Jones v. Fire & Casualty Insurance

266 F. Supp. 91 | D. Conn. | 1967

RULING ON MOTION FOR ORDER QUASHING INTERROGATORIES

BLUMENFELD, District Judge.

The plaintiff has addressed interrogatories under Rule 31, Fed.R.Civ.P., to the United States District Judge before whom his criminal case in North Carolina was tried to a jury. • This motion to quash the interrogatories was entered on behalf of the judge by the United States Attorney for the Western District of North Carolina.1 Although the questions for the most part are argumentative, repetitive and harassing (most of them seek matters easily found as a matter of public record, viz, numbers 1, 2, 3, 4, 5, 6, 7, 8, 9, 10, 11 and 13), the motion to quash is granted on a broader ground.

To put the issues on this motion in perspective, it is worth recalling that when the plaintiff Jones first tried to sue Judge Warlick and two other federal officials, their motion for summary judgment was granted on the obvious and firmly entrenched ground that federal public officials are not subject to civil suit for acts performed by them in the course of their official duties. Jones v. Warlick, Civil No. 2006 (W.D.N.C.1965), aff’d, 364 F.2d 828 (4th Cir. 1966) (per curiam). See also Garfield v. Palmieri, 193 F.Supp. 137 (S.D.N.Y.1961), aff’d, 297 F.2d 526 (2d Cir.), cert. denied, 369 U.S. 871, 82 S.Ct. 1139, 8 L.Ed.2d 275 (1962); Garfield v. Palmieri, 193 F. Supp. 582 (S.D.N.Y.1960), aff’d, 290 F.2d 821 (2d Cir.) (per curiam), cert. denied, 368 U.S. 827, 82 S.Ct. 46, 7 L.Ed.2d 30 (1961). Even where a suit rests on diversity jurisdiction, the issue of judicial immunity of federal judges is solely a question of federal law. Garfield v. Palmieri, supra, 193 F.Supp. 137; accord, Howard v. Lyons, 360 U.S. 593, 79 S.Ct. 1331, 3 L.Ed.2d 1454 (1959).

The rules protecting judges from civil suit are also significant where dis*93covery of matters occurring in the course of a judge’s conduct in the course of his official duties is sought from him for use in a suit to which he is not a party. The Supreme Court has pointed out that a privilege from suit “is not a badge or emolument of exalted office, but an expression of policy designed to aid in the effective functioning of government.” Barr v.
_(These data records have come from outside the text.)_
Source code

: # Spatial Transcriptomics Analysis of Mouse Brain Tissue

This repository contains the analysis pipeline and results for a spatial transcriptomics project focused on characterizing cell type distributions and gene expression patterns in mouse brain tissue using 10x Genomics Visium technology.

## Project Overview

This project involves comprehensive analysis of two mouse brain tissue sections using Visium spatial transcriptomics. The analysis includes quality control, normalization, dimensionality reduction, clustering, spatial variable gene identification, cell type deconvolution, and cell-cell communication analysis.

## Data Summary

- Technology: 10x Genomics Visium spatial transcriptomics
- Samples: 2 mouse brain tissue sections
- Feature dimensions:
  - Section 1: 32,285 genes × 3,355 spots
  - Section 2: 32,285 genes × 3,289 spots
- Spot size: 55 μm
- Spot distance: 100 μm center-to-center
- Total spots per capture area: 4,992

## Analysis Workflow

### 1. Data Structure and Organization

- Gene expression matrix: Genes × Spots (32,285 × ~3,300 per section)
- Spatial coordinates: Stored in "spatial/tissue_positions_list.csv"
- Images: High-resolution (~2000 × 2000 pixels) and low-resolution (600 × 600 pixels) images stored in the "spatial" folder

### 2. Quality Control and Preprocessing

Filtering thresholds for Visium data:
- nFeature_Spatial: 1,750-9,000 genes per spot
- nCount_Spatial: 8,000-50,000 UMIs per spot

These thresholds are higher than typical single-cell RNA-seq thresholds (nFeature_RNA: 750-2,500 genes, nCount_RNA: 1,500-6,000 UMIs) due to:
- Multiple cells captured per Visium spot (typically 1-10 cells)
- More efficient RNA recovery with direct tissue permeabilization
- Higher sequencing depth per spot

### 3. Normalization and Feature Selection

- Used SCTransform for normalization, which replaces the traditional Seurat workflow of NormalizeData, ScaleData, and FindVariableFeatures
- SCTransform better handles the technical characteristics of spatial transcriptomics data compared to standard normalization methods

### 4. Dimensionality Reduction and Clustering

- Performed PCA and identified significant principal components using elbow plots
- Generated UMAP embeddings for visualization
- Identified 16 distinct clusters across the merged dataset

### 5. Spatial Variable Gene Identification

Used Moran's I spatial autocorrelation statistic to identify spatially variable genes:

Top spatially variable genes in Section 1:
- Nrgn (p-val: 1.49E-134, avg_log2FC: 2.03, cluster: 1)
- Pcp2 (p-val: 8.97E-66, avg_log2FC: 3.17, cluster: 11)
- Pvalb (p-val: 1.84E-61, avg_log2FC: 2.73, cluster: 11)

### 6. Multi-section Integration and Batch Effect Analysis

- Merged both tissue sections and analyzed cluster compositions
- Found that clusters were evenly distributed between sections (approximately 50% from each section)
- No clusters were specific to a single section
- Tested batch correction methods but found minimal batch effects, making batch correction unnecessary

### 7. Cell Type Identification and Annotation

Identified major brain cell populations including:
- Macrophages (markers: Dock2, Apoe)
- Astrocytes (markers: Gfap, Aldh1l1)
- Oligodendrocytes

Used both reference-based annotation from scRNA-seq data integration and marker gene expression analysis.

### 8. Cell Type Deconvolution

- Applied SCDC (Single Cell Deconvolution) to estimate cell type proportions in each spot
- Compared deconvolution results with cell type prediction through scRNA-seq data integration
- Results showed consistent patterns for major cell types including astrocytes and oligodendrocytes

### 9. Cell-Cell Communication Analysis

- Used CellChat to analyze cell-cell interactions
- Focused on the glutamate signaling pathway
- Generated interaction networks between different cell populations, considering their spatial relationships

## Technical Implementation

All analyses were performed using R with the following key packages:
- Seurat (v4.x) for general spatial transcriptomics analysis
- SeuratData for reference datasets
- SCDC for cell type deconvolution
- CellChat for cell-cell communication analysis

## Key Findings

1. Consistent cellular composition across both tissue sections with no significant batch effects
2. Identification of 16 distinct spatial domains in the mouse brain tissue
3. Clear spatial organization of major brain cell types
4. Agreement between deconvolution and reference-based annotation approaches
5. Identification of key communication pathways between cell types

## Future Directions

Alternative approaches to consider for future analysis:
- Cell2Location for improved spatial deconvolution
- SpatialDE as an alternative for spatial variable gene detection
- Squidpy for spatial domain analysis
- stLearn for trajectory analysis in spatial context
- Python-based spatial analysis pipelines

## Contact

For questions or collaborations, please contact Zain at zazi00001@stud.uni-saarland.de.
Mateo, 360 U.S. 564, 572-573, 79 S.Ct. 1335, 3 L.Ed.2d 1434 (1959). (For a detailed analysis of the history of judicial immunity see Yaselli v. Goff, 12 F.2d 396 (2d Cir. 1926), aff’d, 275 U.S. 503, 48 S.Ct. 155, 72 L.Ed. 395 (1927) (per curiam).)

The above rationales are equally applicable to time-consuming interrogatories and depositions. For every satisfied litigant, a plethora of dissatisfied suitors springs vociferously to the fore. Not all the dissatisfaction is channeled in the same direction, of course. Some desire to impugn the judge, others the jury, and another group attacks the prosecutor. In this case, the suit is against a witness whose testimony was adverse to the plaintiff. In the plaintiff’s attempt to build a case against the witness for allegedly testifying falsely, he seeks by indirection to obtain from the judge what is within the immunity cloak.

Jones’ own questions provide an extreme example of harassment, rudeness, and crudity in the attempt to penetrate that immunity:

Interrogatory No. 12: “Please state whether you knowingly allowed plaintiff to be convicted on false testimony? [sic]”
Interrogatory No. 13: “Please show whether, after having been duly disqualified because of your bias and prejudice you told the jury to find plaintiff guilty in the following language * *

Distinguishing interrogatories sought in a suit against the witness from those which might be sought in a suit against the judge would not lead to a different result. There are not two conceptual areas.

Considering the sanctions provided in Rule 37 for refusal to answer, the thought of one judge — perhaps a judge of an inferior court, or of a different jurisdiction — trying to enforce an order that other judges explain their official conduct by answering interrogatories to persons such as Jones is too nightmarish to discuss. Such enforcement proceedings would result in the very same litigious burdens from which judges are held to be relieved.

The motion to quash is granted.

So ordered.

. In his objection to this motion, Jones states that the government attorney has no standing. The judge is a member of the government, and as such, the United States Attorney is his counsel. The objection is fatuous.